Mark nodded. "Exactly! Usually it's the mall frontage which is at a premium. But here, the stores are fairly shallow with lots of frontage, just the opposite of how it should be laid out. What's the point?"

Emily raised her eyebrows. "Well, it'll certainly slow down shopping. You have to walk more than in a normal mall, a lot more…" She shrugged and pondered for a moment. "I really can't think of a reason." After another moment she looked at him thoughtfully and said, "So, what's the plan?"

"Well, I thought we'd wait by Radio Shack for another ten minutes or so, give the phones a chance to charge up a bit and then move on. We'll hike until we find an exit."

Emily seemed skeptical. "You're that confident we'll find one?"

"It's hard to imagine not to…" and then he grinned back. "But not impossible, not with this place. But what would that mean? A circular twelve-kilometer double track of stores, with the only entrance through the dressing booth at the Dress Barn?" Mark started laughing. "Nobody builds that crazy!"
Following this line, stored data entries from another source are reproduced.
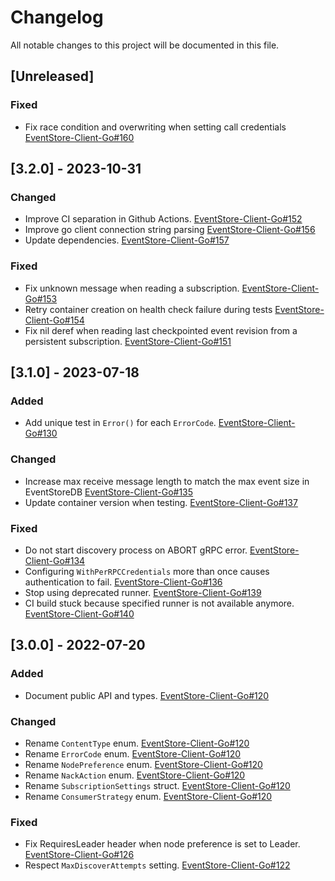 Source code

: # Changelog
All notable changes to this project will be documented in this file.

## [Unreleased]

### Fixed
- Fix race condition and overwriting when setting call credentials [EventStore-Client-Go#160](https://github.com/EventStore/EventStore-Client-Go/pull/160)

## [3.2.0] - 2023-10-31
### Changed
- Improve CI separation in Github Actions. [EventStore-Client-Go#152](https://github.com/EventStore/EventStore-Client-Go/pull/152)
- Improve go client connection string parsing [EventStore-Client-Go#156](https://github.com/EventStore/EventStore-Client-Go/pull/156)
- Update dependencies. [EventStore-Client-Go#157](https://github.com/EventStore/EventStore-Client-Go/pull/157)

### Fixed
- Fix unknown message when reading a subscription. [EventStore-Client-Go#153](https://github.com/EventStore/EventStore-Client-Go/pull/153)
- Retry container creation on health check failure during tests [EventStore-Client-Go#154](https://github.com/EventStore/EventStore-Client-Go/pull/154)
- Fix nil deref when reading last checkpointed event revision from a persistent subscription. [EventStore-Client-Go#151](https://github.com/EventStore/EventStore-Client-Go/pull/151)

## [3.1.0] - 2023-07-18

### Added
- Add unique test in `Error()` for each `ErrorCode`. [EventStore-Client-Go#130](https://github.com/EventStore/EventStore-Client-Go/pull/130)

### Changed
- Increase max receive message length to match the max event size in EventStoreDB [EventStore-Client-Go#135](https://github.com/EventStore/EventStore-Client-Go/pull/135)
- Update container version when testing. [EventStore-Client-Go#137](https://github.com/EventStore/EventStore-Client-Go/pull/137)

### Fixed
- Do not start discovery process on ABORT gRPC error. [EventStore-Client-Go#134](https://github.com/EventStore/EventStore-Client-Go/pull/134)
- Configuring `WithPerRPCCredentials` more than once causes authentication to fail. [EventStore-Client-Go#136](https://github.com/EventStore/EventStore-Client-Go/pull/136)
- Stop using deprecated runner. [EventStore-Client-Go#139](https://github.com/EventStore/EventStore-Client-Go/pull/139)
- CI build stuck because specified runner is not available anymore. [EventStore-Client-Go#140](https://github.com/EventStore/EventStore-Client-Go/pull/140)

## [3.0.0] - 2022-07-20

### Added
- Document public API and types. [EventStore-Client-Go#120](https://github.com/EventStore/EventStore-Client-Go/pull/120)

### Changed
- Rename `ContentType` enum. [EventStore-Client-Go#120](https://github.com/EventStore/EventStore-Client-Go/pull/120)
- Rename `ErrorCode` enum. [EventStore-Client-Go#120](https://github.com/EventStore/EventStore-Client-Go/pull/120)
- Rename `NodePreference` enum. [EventStore-Client-Go#120](https://github.com/EventStore/EventStore-Client-Go/pull/120)
- Rename `NackAction` enum. [EventStore-Client-Go#120](https://github.com/EventStore/EventStore-Client-Go/pull/120)
- Rename `SubscriptionSettings` struct. [EventStore-Client-Go#120](https://github.com/EventStore/EventStore-Client-Go/pull/120)
- Rename `ConsumerStrategy` enum. [EventStore-Client-Go#120](https://github.com/EventStore/EventStore-Client-Go/pull/120)

### Fixed
- Fix RequiresLeader header when node preference is set to Leader. [EventStore-Client-Go#126](https://github.com/EventStore/EventStore-Client-Go/pull/126)
- Respect `MaxDiscoverAttempts` setting. [EventStore-Client-Go#122](https://github.com/EventStore/EventStore-Client-Go/pull/122)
An idea suddenly occurred to Emily. "Are you sure that's the only entrance we passed? I mean, I think every store I've seen has a second level." She pointed to the rear stairs in the store before them. "This one does over there. Take a look."

Mark's eyes went wide at his oversight. "My gosh. It would take forever to search every store. Is that what you're suggesting?"

Emily thought for a moment. "No, not now. Not every store anyway. But maybe if we're stopped somewhere, we could do a little snooping." Her hand came to his wrist again, giving him a light squeeze. "Mark, can I ask you some personal questions?"